The Maritime Disciplinary Court of the Netherlands has fined the captain of a Dutch cargo vessel for pumping out the bilges of a hold during a storm - bilges that he did not realize were partially flooded with fuel oil.

On February 7, 2022, the general cargo ship Alaskaborg departed Baie Comeau, Quebec, a small seaport on the eastern stretch of the St. Lawrence River. The vessel was under way for Rotterdam, carrying a load of crushed carbon anodes (a waste material from aluminum production). 

On the evening of February 9, the vessel was under way off Newfoundland in stormy conditions. At 1630, the duty engineer reported a bilge alarm from the bilge well in the number-two cargo hold. The engineers started up the bilge ejector pump, as per the normal procedure, but the alarm did not turn off and the ejector vacuum level showed that there was still fluid in the bilge. 

The chief engineer consulted with the captain and the chief mate about the next steps to take. It had been snowing while the ship was loading in Baie Comeau, and they suspected that the bilge alarm might be from melting snow or seawater ingress, which had occurred previously. The ship was rolling and pitching, with water on deck, and the captain decided that it was too dangerous to send a crewmember forward to check the hold that night. Instead, he agreed with the chief engineer to keep the bilge ejector running until daylight and await better weather. 

At 0800 hours the next morning, the engineer stopped the bilge ejector, and the chief mate went forward to check out the number-two hold.
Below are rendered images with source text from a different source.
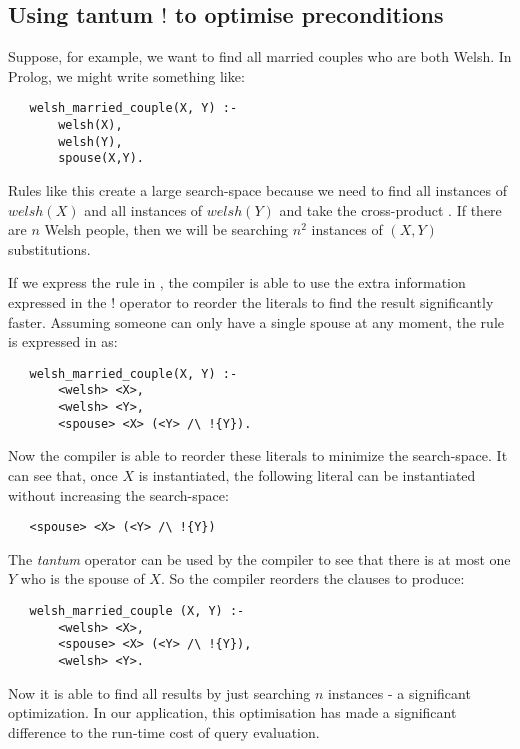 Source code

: \subsection{Using tantum $!$  to optimise preconditions}
\label{optimizingpreconditions}
Suppose, for example, we want to find all married couples who are both Welsh.
In Prolog, we might write something like:
\begin{verbatim}
   welsh_married_couple(X, Y) :-
       welsh(X),
       welsh(Y),
       spouse(X,Y).
\end{verbatim}	
Rules like this create a large search-space because we need to find all instances of $welsh(X)$ and all instances of  $welsh(Y)$ and take the cross-product \cite{smith-and-genesereth}. If there are $n$ Welsh people, then we will be searching $n^2$ instances of $(X,Y)$ substitutions.

If we express the rule in \cathoristic{}, the compiler is able to use the extra information expressed in the $!$ operator to reorder the literals to find the result significantly faster.
Assuming someone can only have a single spouse at any moment, the rule is expressed in \cathoristic{} as:
\begin{verbatim}
   welsh_married_couple(X, Y) :-
       <welsh> <X>,
       <welsh> <Y>,
       <spouse> <X> (<Y> /\ !{Y}).
\end{verbatim}	
Now the compiler is able to reorder these literals to minimize the search-space. 
It can see that, once $X$ is instantiated, the following literal can be instantiated without increasing the search-space:
\begin{verbatim}
   <spouse> <X> (<Y> /\ !{Y})
\end{verbatim}
The \emph{tantum} operator can be used by the compiler to see that there is at most one $Y$ who is the spouse of $X$.
So the compiler reorders the clauses to produce:
\begin{verbatim}
   welsh_married_couple (X, Y) :-
       <welsh> <X>,
       <spouse> <X> (<Y> /\ !{Y}),
       <welsh> <Y>.
\end{verbatim}	
Now it is able to find all results by just searching $n$ instances - a significant optimization.
In our application, this optimisation has made a significant difference to the run-time cost of query evaluation.






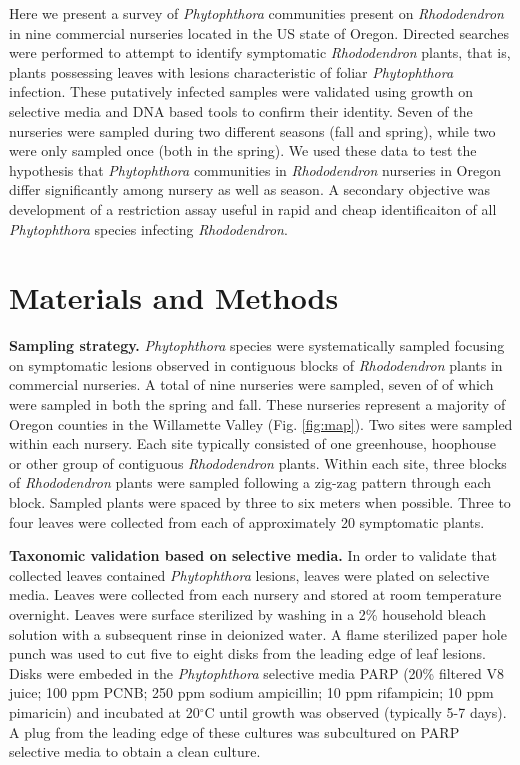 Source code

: \documentclass[12pt]{article}
\begin{document}
Here we present a survey of \emph{Phytophthora} communities present on \emph{Rhododendron} in nine commercial nurseries located in the US state of Oregon.  Directed searches were performed to attempt to identify symptomatic \emph{Rhododendron} plants, that is, plants possessing leaves with lesions characteristic of foliar \emph{Phytophthora} infection.  These putatively infected samples were validated using growth on selective media and DNA based tools to confirm their identity.  Seven of the nurseries were sampled during two different seasons (fall and spring), while two were only sampled once (both in the spring).  We used these data to test the hypothesis that \emph{Phytophthora} communities in \emph{Rhododendron} nurseries in Oregon differ significantly among nursery as well as season. A secondary objective was development of a restriction assay useful in rapid and cheap identificaiton of all \emph{Phytophthora} species infecting \emph{Rhododendron}.


\section*{\sffamily\normalsize{Materials and Methods}}

\textbf{Sampling strategy.} \emph{Phytophthora} species were systematically sampled focusing on symptomatic lesions observed in contiguous blocks of \emph{Rhododendron} plants in commercial nurseries.  A total of nine  nurseries were sampled, seven of of which were sampled in both  the spring and fall.  These nurseries represent a majority of Oregon counties in the Willamette Valley (Fig. \ref{fig:map}).  Two sites were sampled within each nursery.  Each site typically consisted of one greenhouse, hoophouse or other group of contiguous \emph{Rhododendron} plants.  Within each site, three blocks of \emph{Rhododendron} plants were sampled following a zig-zag pattern through each block.  Sampled plants were spaced by three to six meters when possible.  Three to four leaves were collected from each of approximately 20 symptomatic plants.

\textbf{Taxonomic validation based on selective media.} In order to validate that collected leaves contained \emph{Phytophthora} lesions, leaves were plated on selective media.  Leaves were collected from each nursery and stored at room temperature overnight.  Leaves were surface sterilized by washing in a 2\% household bleach solution with a subsequent rinse in deionized water.  A flame sterilized paper hole punch was used to cut five to eight disks from the leading edge of leaf lesions.  Disks were embeded in the \emph{Phytophthora} selective media PARP (20\% filtered V8 juice; 100 ppm PCNB; 250 ppm sodium ampicillin; 10 ppm rifampicin; 10 ppm pimaricin)\cite{jeffers_martin_1986} and incubated at 20$^\circ$C until growth was observed (typically 5-7 days).  A plug from the leading edge of these cultures was subcultured on PARP selective media to obtain a clean culture.
\end{document}
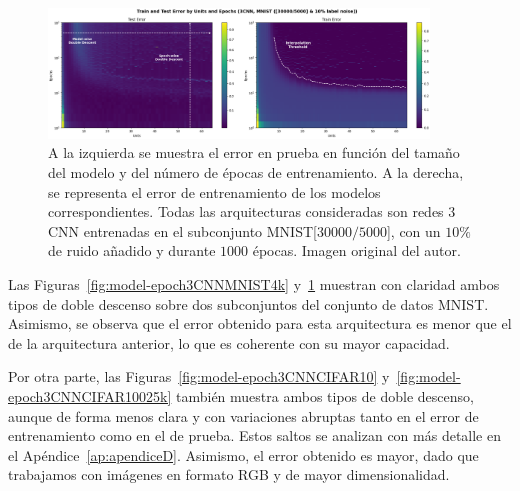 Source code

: \begin{figure}[h]
    \centering
    \includegraphics[width=0.9\textwidth]{img/experiments/model-epoch3CNNMNIST30k.png}
    \caption[Doble descenso en función del tamaño del modelo y del número de épocas para la red $3$CNN y un subconjunto de MNIST.]{A la izquierda se muestra el error en prueba en función del tamaño del modelo y del número de épocas de entrenamiento. A la derecha, se representa el error de entrenamiento de los modelos correspondientes. Todas las arquitecturas consideradas son redes $3$CNN entrenadas en el subconjunto MNIST[$30000/5000$], con un $10\%$ de ruido añadido y durante $1000$ épocas. Imagen original del autor.}\label{fig:model-epoch3CNNMNIST30k}
\end{figure}

Las Figuras~\ref{fig:model-epoch3CNNMNIST4k} y~\ref{fig:model-epoch3CNNMNIST30k} muestran con claridad ambos tipos de doble descenso sobre dos subconjuntos del conjunto de datos MNIST. Asimismo, se observa que el error obtenido para esta arquitectura es menor que el de la arquitectura anterior, lo que es coherente con su mayor capacidad.\newline

Por otra parte, las Figuras~\ref{fig:model-epoch3CNNCIFAR10} y~\ref{fig:model-epoch3CNNCIFAR10025k} también muestra ambos tipos de doble descenso, aunque de forma menos clara y con variaciones abruptas tanto en el error de entrenamiento como en el de prueba. Estos saltos se analizan con más detalle en el Apéndice~\ref{ap:apendiceD}. Asimismo, el error obtenido es mayor, dado que trabajamos con imágenes en formato RGB y de mayor dimensionalidad.\newline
He discovered that the d-rings securing a tweendeck hatch had broken loose, allowing the hatch to fall into the hold and cut a hole into the side of a fuel tank. Very low sulfur fuel oil (VLSFO) had mixed with the cargo in the hold and had collected in the bilge well on the port side forward. 

The bilge ejectors had been running for about 12 hours, pumping part of the leaked fuel oil spill out and over the side. The maximum possible amount released was about 55 cubic meters of oil; all of the slick dissipated, according to the Canadian Coast Guard, and the reported environmental damage along the coast was limited to seven oiled birds.

The Netherlands' Human Environment and Transport Inspectorate (ILT) charged the captain with running the bilge ejector without knowing what was being pumped, causing the VLSFO to be spilled over the side "due to incorrect assumptions." The ILT inspector also claimed that the master should have considered additional possible sources of a bilge alarm on only one bilge well, beyond snowmelt or water ingress. 

The disciplinary court ruled that the master made a reasonable assumption that the bilge alarm was either water ingress or snowmelt and "should not have considered another cause," since there was no reason for the crew to foresee a fuel leak in the cargo hold. However, the court also ruled that the master should have had the bilge contents pumped into a ballast tank in order to keep the substance contained, as a hedge against the chance that the unknown fluid in the hold was not water. (It was technically possible to pump the bilges into a ballast tank, but there was no official procedure for doing so, and the master was not aware that it was a possibility.)

The court imposed a fine of about $1,000 on the master, with an additional suspended fine of $1,000 to be forfeited in the event of a probation violation.